Cape York via Simpson Desert 25 June 2015 – Day 24

Thursday, Jun 25, 2015 at 18:42

Peter Beard (WA)

Circle complete - back at Karumba after nearly two weeks and looking forward to again watching the sunset from the Sunset Tavern. Well not a circle, triangle really. Across to Cairns up to the Cape and back down to here. A trip well worth doing.

An early start from Musgrave, on the road by 8:00 heading south to see if Dixie Road is open across the Mitchell River. If not, we will have driven nearly 200km and will have to turn back to Musgrave to go the long way round - across to Pormpuraaw and down through Kowanyama. One of the people that works at Musgrave told Pete she was confident it would be OK, apparently they have constructed a concrete ford across the Mitchell and it is an easy crossing if there’s not too much water flowing. Here’s hoping.

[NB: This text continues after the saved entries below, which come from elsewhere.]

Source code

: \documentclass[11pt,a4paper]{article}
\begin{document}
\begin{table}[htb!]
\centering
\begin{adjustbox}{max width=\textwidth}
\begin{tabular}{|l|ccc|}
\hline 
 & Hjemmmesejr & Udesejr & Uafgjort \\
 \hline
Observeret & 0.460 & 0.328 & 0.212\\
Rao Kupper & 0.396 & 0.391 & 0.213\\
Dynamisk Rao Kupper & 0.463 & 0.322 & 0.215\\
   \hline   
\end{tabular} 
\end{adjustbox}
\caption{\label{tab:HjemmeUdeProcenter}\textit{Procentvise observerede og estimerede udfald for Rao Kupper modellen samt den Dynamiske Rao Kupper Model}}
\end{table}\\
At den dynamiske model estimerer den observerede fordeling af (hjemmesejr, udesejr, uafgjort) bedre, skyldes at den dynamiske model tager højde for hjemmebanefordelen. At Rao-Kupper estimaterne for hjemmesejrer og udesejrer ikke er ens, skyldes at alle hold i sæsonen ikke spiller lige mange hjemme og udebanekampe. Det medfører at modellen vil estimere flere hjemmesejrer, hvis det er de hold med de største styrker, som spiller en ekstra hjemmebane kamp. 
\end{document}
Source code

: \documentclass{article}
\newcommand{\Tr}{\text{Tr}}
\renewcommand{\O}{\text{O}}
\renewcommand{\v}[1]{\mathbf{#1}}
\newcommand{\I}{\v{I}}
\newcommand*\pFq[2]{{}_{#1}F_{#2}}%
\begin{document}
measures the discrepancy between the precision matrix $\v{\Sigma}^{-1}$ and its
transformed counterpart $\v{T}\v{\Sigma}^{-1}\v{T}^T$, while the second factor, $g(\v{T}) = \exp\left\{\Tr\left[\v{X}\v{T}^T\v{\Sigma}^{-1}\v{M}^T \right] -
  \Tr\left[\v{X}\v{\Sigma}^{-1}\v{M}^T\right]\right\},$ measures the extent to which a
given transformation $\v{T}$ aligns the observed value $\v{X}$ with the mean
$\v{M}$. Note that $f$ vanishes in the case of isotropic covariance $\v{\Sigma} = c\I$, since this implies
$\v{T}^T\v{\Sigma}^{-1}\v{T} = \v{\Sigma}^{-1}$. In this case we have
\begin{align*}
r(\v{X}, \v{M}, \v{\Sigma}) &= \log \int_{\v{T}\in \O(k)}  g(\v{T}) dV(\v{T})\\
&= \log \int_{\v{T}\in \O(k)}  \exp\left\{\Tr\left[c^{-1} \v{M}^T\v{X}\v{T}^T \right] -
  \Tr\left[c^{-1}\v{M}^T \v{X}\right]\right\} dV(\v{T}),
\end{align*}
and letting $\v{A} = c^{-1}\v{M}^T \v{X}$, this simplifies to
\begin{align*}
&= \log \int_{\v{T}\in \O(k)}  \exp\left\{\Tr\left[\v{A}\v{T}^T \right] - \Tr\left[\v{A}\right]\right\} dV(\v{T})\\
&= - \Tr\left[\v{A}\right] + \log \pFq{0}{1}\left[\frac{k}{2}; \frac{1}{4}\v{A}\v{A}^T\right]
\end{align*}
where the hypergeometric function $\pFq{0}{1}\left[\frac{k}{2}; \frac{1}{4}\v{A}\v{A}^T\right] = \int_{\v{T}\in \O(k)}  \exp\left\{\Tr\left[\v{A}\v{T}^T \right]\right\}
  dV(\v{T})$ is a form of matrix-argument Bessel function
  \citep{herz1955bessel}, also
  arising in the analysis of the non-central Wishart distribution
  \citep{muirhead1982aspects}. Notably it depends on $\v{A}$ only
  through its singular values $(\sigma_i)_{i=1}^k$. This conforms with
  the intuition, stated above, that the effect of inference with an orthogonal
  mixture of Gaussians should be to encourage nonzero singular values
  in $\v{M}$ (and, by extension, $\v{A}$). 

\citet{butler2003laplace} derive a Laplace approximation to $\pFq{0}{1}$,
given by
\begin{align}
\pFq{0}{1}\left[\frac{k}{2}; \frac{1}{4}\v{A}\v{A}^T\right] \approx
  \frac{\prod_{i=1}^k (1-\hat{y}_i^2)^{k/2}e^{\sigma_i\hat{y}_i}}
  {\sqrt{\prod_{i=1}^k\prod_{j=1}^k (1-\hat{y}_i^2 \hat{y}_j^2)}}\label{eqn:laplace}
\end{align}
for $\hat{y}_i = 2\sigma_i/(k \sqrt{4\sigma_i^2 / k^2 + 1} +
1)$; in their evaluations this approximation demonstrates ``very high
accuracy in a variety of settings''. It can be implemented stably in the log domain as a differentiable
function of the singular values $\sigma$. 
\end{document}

Dixie Road starts at Artemis, about 20 km south of Musgrave. The track is well graded if a bit narrow, but with alarmingly steep shoulders on each side. A road crew is working about 10km in, grader, water trucks, gravel trucks - the usual hazards. They are the only humans we see all morning - the land is alive with kangaroos bouncing through the scrub, and great flocks of pink and grey galahs seem to erupt out the ground around every bend. The track goes through a series of creek crossings, dropping suddenly down and equally suddenly up - like a roller coaster on gravel.




At Eight Mile Creek the track enters the black soil plains. Flat, black and dark brown land for miles. Great furrows in the track demonstrate this soil turns to mud at a whiff of rain; fortunately there are no clouds today. The track follows Eight Mile Creek for many kilometres, sometimes along the bed of the creek itself, at other times just skimming through the swamplands either side.

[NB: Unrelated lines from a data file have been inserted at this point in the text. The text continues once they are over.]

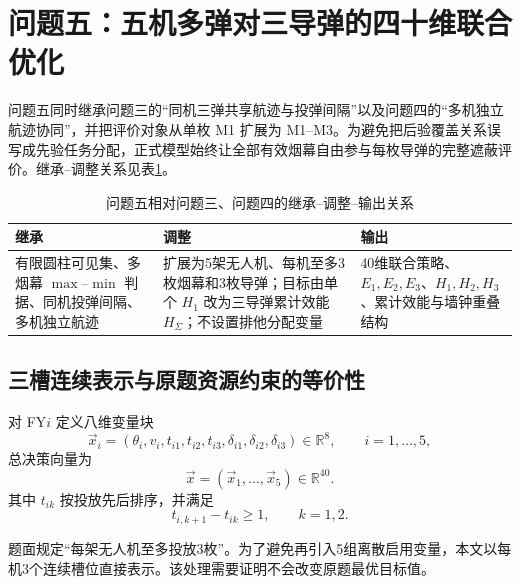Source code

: \section{问题五：五机多弹对三导弹的四十维联合优化}

问题五同时继承问题三的“同机三弹共享航迹与投弹间隔”以及问题四的“多机独立航迹协同”，并把评价对象从单枚 M1 扩展为 M1--M3。为避免把后验覆盖关系误写成先验任务分配，正式模型始终让全部有效烟幕自由参与每枚导弹的完整遮蔽评价。继承--调整关系见表\ref{tab:q5-inherit}。

\begin{table}[tbp]
\centering
\caption{问题五相对问题三、问题四的继承--调整--输出关系}
\label{tab:q5-inherit}
\small
\begin{tabularx}{\textwidth}{p{} X X}
\toprule
\textbf{继承} & \textbf{调整} & \textbf{输出} \\
\midrule
有限圆柱可见集、多烟幕 $\max$--$\min$ 判据、同机投弹间隔、多机独立航迹 & 扩展为5架无人机、每机至多3枚烟幕和3枚导弹；目标由单个 $H_1$ 改为三导弹累计效能 $H_\Sigma$；不设置排他分配变量 & 40维联合策略、$E_1,E_2,E_3$、$H_1,H_2,H_3$、累计效能与墙钟重叠结构 \\
\bottomrule
\end{tabularx}
\end{table}

\subsection{三槽连续表示与原题资源约束的等价性}
对 FY$i$ 定义八维变量块
\begin{equation}
\vec x_i=(\theta_i,v_i,t_{i1},t_{i2},t_{i3},\delta_{i1},\delta_{i2},\delta_{i3})\in\mathbb R^8,
\qquad i=1,\ldots,5,
\label{eq:q5-block}
\end{equation}
总决策向量为
\begin{equation}
\vec x=(\vec x_1,\ldots,\vec x_5)\in\mathbb R^{40}.
\label{eq:q5-40d}
\end{equation}
其中 $t_{ik}$ 按投放先后排序，并满足
\begin{equation}
t_{i,k+1}-t_{ik}\ge1,
\qquad k=1,2.
\label{eq:q5-gap}
\end{equation}

题面规定“每架无人机至多投放3枚”。为了避免再引入5组离散启用变量，本文以每机3个连续槽位直接表示。该处理需要证明不会改变原题最优目标值。

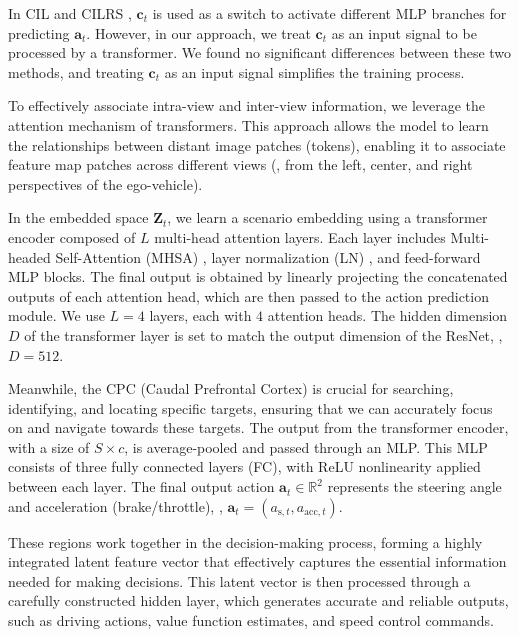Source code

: In CIL \cite{Codevilla:2018} and CILRS \cite{Codevilla:2019}, $\mathbf{c}_{t}$ is used as a switch to activate different MLP branches for predicting $\mathbf{a}_{t}$. 
However, in our approach, we treat $\mathbf{c}_{t}$ as an input signal to be processed by a transformer. 
We found no significant differences between these two methods, and treating $\mathbf{c}_{t}$ as an input signal simplifies the training process.


To effectively associate intra-view and inter-view information, we leverage the attention mechanism of transformers\cite{Vaswani:2017}. 
This approach allows the model to learn the relationships between distant image patches (tokens), enabling it to associate feature map patches across different views ({\ie}, from the left, center, and right perspectives of the ego-vehicle). 


In the embedded space $\mathbf{Z}_{t}$, we learn a scenario embedding using a transformer encoder composed of $L$ multi-head attention layers. 
Each layer includes Multi-headed Self-Attention (MHSA) \cite{Vaswani:2017}, layer normalization (LN) \cite{Ba:2016}, and feed-forward MLP blocks.  
The final output is obtained by linearly projecting the concatenated outputs of each attention head, which are then passed to the action prediction module. 
We use $L=4$ layers, each with $4$ attention heads. 
The hidden dimension $D$ of the transformer layer is set to match the output dimension of the ResNet, {\ie}, $D=512$. 


Meanwhile, the CPC (Caudal Prefrontal Cortex) is crucial for searching, identifying, and locating specific targets, ensuring that we can accurately focus on and navigate towards these targets.  
The output from the transformer encoder, with a size of $S\times c$, is average-pooled and passed through an MLP.
This MLP consists of three fully connected layers (FC), with ReLU nonlinearity applied between each layer.
The final output action $\mathbf{a}_t\in\mathbb{R}^2$ represents the steering angle and acceleration (brake/throttle), {\ie}, $\mathbf{a}_{t} = (a_{\text{s},t}, a_{\text{acc}, t})$. 


These regions work together in the decision-making process, forming a highly integrated latent feature vector that effectively captures the essential information needed for making decisions. 
This latent vector is then processed through a carefully constructed hidden layer, which generates accurate and reliable outputs, such as driving actions, value function estimates, and speed control commands.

Finally the track turns south, crossing first the Alice River - bone dry now, but the width of the crossing tells us this will be impassable when flowing - then down to the Mitchell River. It is nearly 11:30 before we see another car. Three actually, heading north, two with trailers. They look fine and dry and aren’t waving frantically. Always a good sign, looks like the river crossing is open.

The Mitchell River is flowing swiftly over the clearly marked causeway, about ankle deep in the middle section. We worked that out by eye, a crocodile warning sign eliminating any desire to walk it to check. The crossing is very good, rubber matting adds to the grip, white posts keep you on track. Ali is very glad. For some reason she has developed a nervous tic at water crossings.



Not far south of the river crossing Dixie Road emerges onto the Burke Development Road near Dunbar Station. The trek to Karumba was the same as the trek to Chillagoe only in reverse - main sights being cows, termite mounds and lots and lots of talcum powder-fine dust.

Close to Karumba, Ali spotted an eagle’s nest, the "baby" looking big enough to take on most prey. The mother flew off as we stopped the car, she looked big enough to take on an average human.



Time now to turn our thoughts to the Savannah Way and the trip west through the Northern Territory. The next part of the adventure begins.